→ Directions:
Check every line below for the string "gutenberg". Copy the ones that have it.

╭──

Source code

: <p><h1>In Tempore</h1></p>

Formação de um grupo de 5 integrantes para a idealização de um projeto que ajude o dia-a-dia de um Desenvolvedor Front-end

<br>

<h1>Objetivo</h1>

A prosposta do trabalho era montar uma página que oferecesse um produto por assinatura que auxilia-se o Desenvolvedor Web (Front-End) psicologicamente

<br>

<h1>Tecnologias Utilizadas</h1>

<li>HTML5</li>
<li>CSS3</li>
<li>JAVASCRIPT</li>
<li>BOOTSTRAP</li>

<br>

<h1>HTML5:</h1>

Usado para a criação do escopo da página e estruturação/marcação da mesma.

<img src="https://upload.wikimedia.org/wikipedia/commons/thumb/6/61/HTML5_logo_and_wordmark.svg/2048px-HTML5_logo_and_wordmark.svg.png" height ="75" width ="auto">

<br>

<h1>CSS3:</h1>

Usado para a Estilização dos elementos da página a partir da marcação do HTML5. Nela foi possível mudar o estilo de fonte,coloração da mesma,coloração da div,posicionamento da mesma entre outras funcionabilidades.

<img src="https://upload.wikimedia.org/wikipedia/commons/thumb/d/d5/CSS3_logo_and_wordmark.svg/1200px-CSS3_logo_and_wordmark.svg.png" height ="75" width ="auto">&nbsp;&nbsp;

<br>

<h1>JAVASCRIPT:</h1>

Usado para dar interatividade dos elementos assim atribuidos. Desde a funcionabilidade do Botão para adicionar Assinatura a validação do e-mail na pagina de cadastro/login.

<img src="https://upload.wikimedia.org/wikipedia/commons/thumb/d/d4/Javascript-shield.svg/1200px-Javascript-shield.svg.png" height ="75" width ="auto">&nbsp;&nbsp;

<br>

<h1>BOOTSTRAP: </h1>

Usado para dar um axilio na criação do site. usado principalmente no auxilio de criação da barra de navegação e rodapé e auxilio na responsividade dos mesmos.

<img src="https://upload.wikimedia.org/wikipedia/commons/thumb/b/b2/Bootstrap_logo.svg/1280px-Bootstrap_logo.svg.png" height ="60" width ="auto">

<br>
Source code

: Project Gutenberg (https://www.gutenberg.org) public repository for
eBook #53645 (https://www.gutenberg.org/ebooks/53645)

╰──

→ Exercise output:
: Project Gutenberg (https://www.gutenberg.org) public repository for
eBook #53645 (https://www.gutenberg.org/ebooks/53645)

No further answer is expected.